Es absolutamente impensable que nueve mil millones de seres humanos que habitarán el mundo en el 2050 puedan sobrevivir a semejante catástrofe. Queda la esperanza de que la propia ciencia encuentre solución al problema de la energía que hoy obliga a consumir en 100 años más el resto del combustible gaseoso, líquido y sólido que la naturaleza tardó 400 millones de años en crear. La ciencia tal vez puede encontrar solución a la energía necesaria. La cuestión sería saber cuánto tiempo y a qué costo los seres humanos podrán enfrentar el problema, que no es el único, ya que otros muchos minerales no renovables y graves problemas requieren solución. De una cosa podemos estar seguros, a partir de todos los conceptos hoy conocidos: la estrella más próxima está a cuatro años luz de nuestro Sol, a una velocidad de 300 mil kilómetros por segundo. Una nave espacial tal vez recorra esa distancia en miles de años. El ser humano no tiene otra alternativa que vivir en este planeta.

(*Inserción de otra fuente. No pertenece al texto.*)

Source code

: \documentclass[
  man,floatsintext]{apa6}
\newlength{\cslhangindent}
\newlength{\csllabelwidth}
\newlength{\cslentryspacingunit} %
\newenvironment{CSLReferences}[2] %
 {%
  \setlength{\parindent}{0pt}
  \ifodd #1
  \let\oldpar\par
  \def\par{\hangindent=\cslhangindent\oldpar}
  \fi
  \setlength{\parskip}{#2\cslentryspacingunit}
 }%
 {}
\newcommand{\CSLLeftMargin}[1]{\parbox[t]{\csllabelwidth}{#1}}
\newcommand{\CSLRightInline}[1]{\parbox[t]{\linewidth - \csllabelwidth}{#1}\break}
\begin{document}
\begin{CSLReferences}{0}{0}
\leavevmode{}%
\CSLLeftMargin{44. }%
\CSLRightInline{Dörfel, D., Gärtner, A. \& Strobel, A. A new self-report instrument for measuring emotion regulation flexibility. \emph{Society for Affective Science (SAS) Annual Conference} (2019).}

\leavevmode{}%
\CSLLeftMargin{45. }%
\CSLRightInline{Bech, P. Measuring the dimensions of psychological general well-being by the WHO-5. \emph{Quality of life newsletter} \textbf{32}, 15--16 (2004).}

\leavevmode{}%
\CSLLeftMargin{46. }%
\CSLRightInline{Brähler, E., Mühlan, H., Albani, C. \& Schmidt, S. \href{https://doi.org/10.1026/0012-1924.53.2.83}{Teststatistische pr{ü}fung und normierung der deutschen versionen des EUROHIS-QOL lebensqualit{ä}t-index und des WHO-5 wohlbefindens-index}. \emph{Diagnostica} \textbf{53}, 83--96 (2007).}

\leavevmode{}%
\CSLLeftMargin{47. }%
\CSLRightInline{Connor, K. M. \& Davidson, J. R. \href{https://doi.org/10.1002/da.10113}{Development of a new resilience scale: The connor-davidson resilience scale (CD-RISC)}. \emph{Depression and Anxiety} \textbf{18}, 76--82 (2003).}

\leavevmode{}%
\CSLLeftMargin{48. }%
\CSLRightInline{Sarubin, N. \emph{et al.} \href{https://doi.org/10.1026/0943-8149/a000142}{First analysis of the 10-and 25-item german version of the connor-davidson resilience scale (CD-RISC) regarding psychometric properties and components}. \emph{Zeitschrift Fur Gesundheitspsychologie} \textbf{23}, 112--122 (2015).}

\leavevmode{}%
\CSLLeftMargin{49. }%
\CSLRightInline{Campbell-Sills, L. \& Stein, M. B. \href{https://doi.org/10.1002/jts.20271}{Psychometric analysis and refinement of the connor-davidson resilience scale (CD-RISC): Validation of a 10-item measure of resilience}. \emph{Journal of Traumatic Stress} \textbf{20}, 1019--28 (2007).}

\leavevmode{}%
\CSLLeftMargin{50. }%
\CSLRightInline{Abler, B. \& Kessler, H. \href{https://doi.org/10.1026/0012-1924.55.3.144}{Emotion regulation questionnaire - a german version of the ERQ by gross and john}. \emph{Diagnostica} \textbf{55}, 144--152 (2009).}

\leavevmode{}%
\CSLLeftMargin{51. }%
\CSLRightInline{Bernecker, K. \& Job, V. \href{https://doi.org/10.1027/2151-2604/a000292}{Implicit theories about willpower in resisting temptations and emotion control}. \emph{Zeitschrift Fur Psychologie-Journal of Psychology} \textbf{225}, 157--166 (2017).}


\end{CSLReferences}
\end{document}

Parecería innecesario abordar el tema si a solo 54 días del terremoto de Haití, otro increíble sismo de 8,8 grados de la escala Richter, cuyo epicentro estaba a 150 kilómetros de distancia y 47,4 de profundidad al noroeste de la ciudad de Concepción, no ocasionara otra catástrofe humana en Chile. No fue el mayor de la historia en ese hermano país, se dice que otro alcanzó 9 grados, pero esta vez no fue solo un fenómeno de efecto sísmico; mientras en Haití durante horas se esperó un maremoto que no se produjo, en Chile el terremoto fue seguido por un enorme tsunami, que apareció en sus costas entre casi 30 minutos y una hora después, según la distancia y datos que todavía no se conocen con toda precisión y cuyas olas llegaron hasta Japón. De no ser por la experiencia chilena frente a los terremotos, sus construcciones más sólidas y sus mayores recursos, el fenómeno natural habría costado la vida a decenas de miles o tal vez cientos de miles de personas. No por ello dejó de ocasionar alrededor de mil víctimas mortales, según datos oficiales divulgados, miles de heridos y tal vez más de dos millones de personas sufrieron daños materiales. Casi la totalidad de su población de 17 millones 94 mil 275 habitantes, sufrió terriblemente y aún padece las consecuencias del sismo que duró más de dos minutos, sus reiteradas réplicas, y las terribles escenas y sufrimientos que dejó el tsunami a lo largo de sus miles de kilómetros de costa. Nuestra Patria se solidariza plenamente y apoya moralmente el esfuerzo material que la comunidad internacional está en el deber de ofrecerle a Chile. Si algo estuviera en nuestras manos, desde el punto de vista humano, por el hermano pueblo chileno, el pueblo de Cuba no vacilaría en hacerlo.

Pienso que la comunidad internacional está en el deber de informar con objetividad la tragedia sufrida por ambos pueblos. Sería cruel, injusto e irresponsable dejar de educar a los pueblos del mundo sobre los peligros que nos amenazan.

¡Que la verdad prevalezca por encima de la mezquindad y las mentiras con que el imperialismo engaña y confunde a los pueblos!